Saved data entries
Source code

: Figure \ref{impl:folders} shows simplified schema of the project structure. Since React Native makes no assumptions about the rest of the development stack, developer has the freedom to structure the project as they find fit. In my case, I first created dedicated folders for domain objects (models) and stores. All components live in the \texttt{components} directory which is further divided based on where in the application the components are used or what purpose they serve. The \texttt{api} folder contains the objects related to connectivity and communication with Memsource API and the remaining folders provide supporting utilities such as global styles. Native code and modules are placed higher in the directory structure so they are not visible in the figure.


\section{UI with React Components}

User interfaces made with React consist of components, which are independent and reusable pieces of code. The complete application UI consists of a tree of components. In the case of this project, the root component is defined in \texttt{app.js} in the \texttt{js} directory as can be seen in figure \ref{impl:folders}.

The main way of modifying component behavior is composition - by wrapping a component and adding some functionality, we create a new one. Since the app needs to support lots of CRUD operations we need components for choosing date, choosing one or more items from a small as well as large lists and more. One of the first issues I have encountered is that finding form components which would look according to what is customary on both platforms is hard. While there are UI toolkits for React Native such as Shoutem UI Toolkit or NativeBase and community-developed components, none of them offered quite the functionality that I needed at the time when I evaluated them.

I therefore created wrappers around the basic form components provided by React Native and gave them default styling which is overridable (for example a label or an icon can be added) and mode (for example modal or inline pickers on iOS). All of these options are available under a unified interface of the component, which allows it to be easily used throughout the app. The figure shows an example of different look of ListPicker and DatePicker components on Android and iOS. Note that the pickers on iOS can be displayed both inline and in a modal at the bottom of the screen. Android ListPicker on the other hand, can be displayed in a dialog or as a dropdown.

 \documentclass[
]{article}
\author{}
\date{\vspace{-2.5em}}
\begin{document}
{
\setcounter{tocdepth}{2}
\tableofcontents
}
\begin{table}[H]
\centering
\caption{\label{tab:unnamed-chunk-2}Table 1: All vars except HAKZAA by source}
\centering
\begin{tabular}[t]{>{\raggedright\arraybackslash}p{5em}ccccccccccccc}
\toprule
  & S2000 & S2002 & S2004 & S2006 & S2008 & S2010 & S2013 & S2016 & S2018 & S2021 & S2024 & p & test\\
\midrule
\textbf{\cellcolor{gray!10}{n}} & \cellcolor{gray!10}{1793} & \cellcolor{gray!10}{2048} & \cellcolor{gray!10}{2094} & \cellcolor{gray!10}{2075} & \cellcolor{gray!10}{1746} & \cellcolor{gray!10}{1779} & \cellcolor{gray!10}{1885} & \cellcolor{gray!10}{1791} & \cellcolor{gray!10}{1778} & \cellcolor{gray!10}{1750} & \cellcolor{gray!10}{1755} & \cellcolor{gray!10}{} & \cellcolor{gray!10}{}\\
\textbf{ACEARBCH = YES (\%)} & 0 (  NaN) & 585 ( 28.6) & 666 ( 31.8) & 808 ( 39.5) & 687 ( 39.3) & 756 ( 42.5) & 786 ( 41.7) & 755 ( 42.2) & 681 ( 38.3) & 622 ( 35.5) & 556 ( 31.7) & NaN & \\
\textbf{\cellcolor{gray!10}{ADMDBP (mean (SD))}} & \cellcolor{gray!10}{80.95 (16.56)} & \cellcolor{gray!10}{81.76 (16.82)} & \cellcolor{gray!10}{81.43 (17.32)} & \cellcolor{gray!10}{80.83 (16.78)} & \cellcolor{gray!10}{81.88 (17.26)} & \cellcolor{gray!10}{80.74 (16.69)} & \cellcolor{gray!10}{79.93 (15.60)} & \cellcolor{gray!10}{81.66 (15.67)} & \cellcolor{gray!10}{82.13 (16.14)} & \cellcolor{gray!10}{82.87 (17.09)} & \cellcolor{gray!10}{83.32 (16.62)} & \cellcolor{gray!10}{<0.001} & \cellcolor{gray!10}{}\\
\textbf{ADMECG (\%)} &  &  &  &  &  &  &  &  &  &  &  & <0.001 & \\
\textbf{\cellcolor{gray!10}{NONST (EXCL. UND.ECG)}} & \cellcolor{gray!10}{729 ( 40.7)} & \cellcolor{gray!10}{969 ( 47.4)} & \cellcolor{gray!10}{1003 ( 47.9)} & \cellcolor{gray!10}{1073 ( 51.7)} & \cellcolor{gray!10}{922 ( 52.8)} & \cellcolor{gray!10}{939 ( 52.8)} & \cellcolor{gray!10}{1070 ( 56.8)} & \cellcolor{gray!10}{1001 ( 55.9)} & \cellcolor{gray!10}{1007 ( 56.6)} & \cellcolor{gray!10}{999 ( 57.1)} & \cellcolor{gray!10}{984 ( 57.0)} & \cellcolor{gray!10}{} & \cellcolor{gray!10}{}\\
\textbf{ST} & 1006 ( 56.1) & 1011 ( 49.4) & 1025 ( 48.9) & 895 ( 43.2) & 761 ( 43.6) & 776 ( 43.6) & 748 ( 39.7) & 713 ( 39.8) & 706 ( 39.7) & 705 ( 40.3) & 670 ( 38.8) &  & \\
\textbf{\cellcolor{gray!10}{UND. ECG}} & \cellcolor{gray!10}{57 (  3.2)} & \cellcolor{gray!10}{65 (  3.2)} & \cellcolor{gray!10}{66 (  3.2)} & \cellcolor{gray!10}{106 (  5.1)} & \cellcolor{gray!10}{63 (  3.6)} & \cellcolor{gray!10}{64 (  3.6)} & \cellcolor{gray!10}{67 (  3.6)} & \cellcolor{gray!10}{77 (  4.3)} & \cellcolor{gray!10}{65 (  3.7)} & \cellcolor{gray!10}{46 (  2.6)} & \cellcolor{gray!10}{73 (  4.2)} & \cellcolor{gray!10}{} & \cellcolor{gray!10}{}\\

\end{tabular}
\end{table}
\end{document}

> Aim of the exercise:
Write out all the records again, exactly as they appear.

> Task output:
Source code

: Figure \ref{impl:folders} shows simplified schema of the project structure. Since React Native makes no assumptions about the rest of the development stack, developer has the freedom to structure the project as they find fit. In my case, I first created dedicated folders for domain objects (models) and stores. All components live in the \texttt{components} directory which is further divided based on where in the application the components are used or what purpose they serve. The \texttt{api} folder contains the objects related to connectivity and communication with Memsource API and the remaining folders provide supporting utilities such as global styles. Native code and modules are placed higher in the directory structure so they are not visible in the figure.


\section{UI with React Components}

User interfaces made with React consist of components, which are independent and reusable pieces of code. The complete application UI consists of a tree of components. In the case of this project, the root component is defined in \texttt{app.js} in the \texttt{js} directory as can be seen in figure \ref{impl:folders}.

The main way of modifying component behavior is composition - by wrapping a component and adding some functionality, we create a new one. Since the app needs to support lots of CRUD operations we need components for choosing date, choosing one or more items from a small as well as large lists and more. One of the first issues I have encountered is that finding form components which would look according to what is customary on both platforms is hard. While there are UI toolkits for React Native such as Shoutem UI Toolkit or NativeBase and community-developed components, none of them offered quite the functionality that I needed at the time when I evaluated them.

I therefore created wrappers around the basic form components provided by React Native and gave them default styling which is overridable (for example a label or an icon can be added) and mode (for example modal or inline pickers on iOS). All of these options are available under a unified interface of the component, which allows it to be easily used throughout the app. The figure shows an example of different look of ListPicker and DatePicker components on Android and iOS. Note that the pickers on iOS can be displayed both inline and in a modal at the bottom of the screen. Android ListPicker on the other hand, can be displayed in a dialog or as a dropdown.

 \documentclass[
]{article}
\author{}
\date{\vspace{-2.5em}}
\begin{document}
{
\setcounter{tocdepth}{2}
\tableofcontents
}
\begin{table}[H]
\centering
\caption{\label{tab:unnamed-chunk-2}Table 1: All vars except HAKZAA by source}
\centering
\begin{tabular}[t]{>{\raggedright\arraybackslash}p{5em}ccccccccccccc}
\toprule
  & S2000 & S2002 & S2004 & S2006 & S2008 & S2010 & S2013 & S2016 & S2018 & S2021 & S2024 & p & test\\
\midrule
\textbf{\cellcolor{gray!10}{n}} & \cellcolor{gray!10}{1793} & \cellcolor{gray!10}{2048} & \cellcolor{gray!10}{2094} & \cellcolor{gray!10}{2075} & \cellcolor{gray!10}{1746} & \cellcolor{gray!10}{1779} & \cellcolor{gray!10}{1885} & \cellcolor{gray!10}{1791} & \cellcolor{gray!10}{1778} & \cellcolor{gray!10}{1750} & \cellcolor{gray!10}{1755} & \cellcolor{gray!10}{} & \cellcolor{gray!10}{}\\
\textbf{ACEARBCH = YES (\%)} & 0 (  NaN) & 585 ( 28.6) & 666 ( 31.8) & 808 ( 39.5) & 687 ( 39.3) & 756 ( 42.5) & 786 ( 41.7) & 755 ( 42.2) & 681 ( 38.3) & 622 ( 35.5) & 556 ( 31.7) & NaN & \\
\textbf{\cellcolor{gray!10}{ADMDBP (mean (SD))}} & \cellcolor{gray!10}{80.95 (16.56)} & \cellcolor{gray!10}{81.76 (16.82)} & \cellcolor{gray!10}{81.43 (17.32)} & \cellcolor{gray!10}{80.83 (16.78)} & \cellcolor{gray!10}{81.88 (17.26)} & \cellcolor{gray!10}{80.74 (16.69)} & \cellcolor{gray!10}{79.93 (15.60)} & \cellcolor{gray!10}{81.66 (15.67)} & \cellcolor{gray!10}{82.13 (16.14)} & \cellcolor{gray!10}{82.87 (17.09)} & \cellcolor{gray!10}{83.32 (16.62)} & \cellcolor{gray!10}{<0.001} & \cellcolor{gray!10}{}\\
\textbf{ADMECG (\%)} &  &  &  &  &  &  &  &  &  &  &  & <0.001 & \\
\textbf{\cellcolor{gray!10}{NONST (EXCL. UND.ECG)}} & \cellcolor{gray!10}{729 ( 40.7)} & \cellcolor{gray!10}{969 ( 47.4)} & \cellcolor{gray!10}{1003 ( 47.9)} & \cellcolor{gray!10}{1073 ( 51.7)} & \cellcolor{gray!10}{922 ( 52.8)} & \cellcolor{gray!10}{939 ( 52.8)} & \cellcolor{gray!10}{1070 ( 56.8)} & \cellcolor{gray!10}{1001 ( 55.9)} & \cellcolor{gray!10}{1007 ( 56.6)} & \cellcolor{gray!10}{999 ( 57.1)} & \cellcolor{gray!10}{984 ( 57.0)} & \cellcolor{gray!10}{} & \cellcolor{gray!10}{}\\
\textbf{ST} & 1006 ( 56.1) & 1011 ( 49.4) & 1025 ( 48.9) & 895 ( 43.2) & 761 ( 43.6) & 776 ( 43.6) & 748 ( 39.7) & 713 ( 39.8) & 706 ( 39.7) & 705 ( 40.3) & 670 ( 38.8) &  & \\
\textbf{\cellcolor{gray!10}{UND. ECG}} & \cellcolor{gray!10}{57 (  3.2)} & \cellcolor{gray!10}{65 (  3.2)} & \cellcolor{gray!10}{66 (  3.2)} & \cellcolor{gray!10}{106 (  5.1)} & \cellcolor{gray!10}{63 (  3.6)} & \cellcolor{gray!10}{64 (  3.6)} & \cellcolor{gray!10}{67 (  3.6)} & \cellcolor{gray!10}{77 (  4.3)} & \cellcolor{gray!10}{65 (  3.7)} & \cellcolor{gray!10}{46 (  2.6)} & \cellcolor{gray!10}{73 (  4.2)} & \cellcolor{gray!10}{} & \cellcolor{gray!10}{}\\

\end{tabular}
\end{table}
\end{document}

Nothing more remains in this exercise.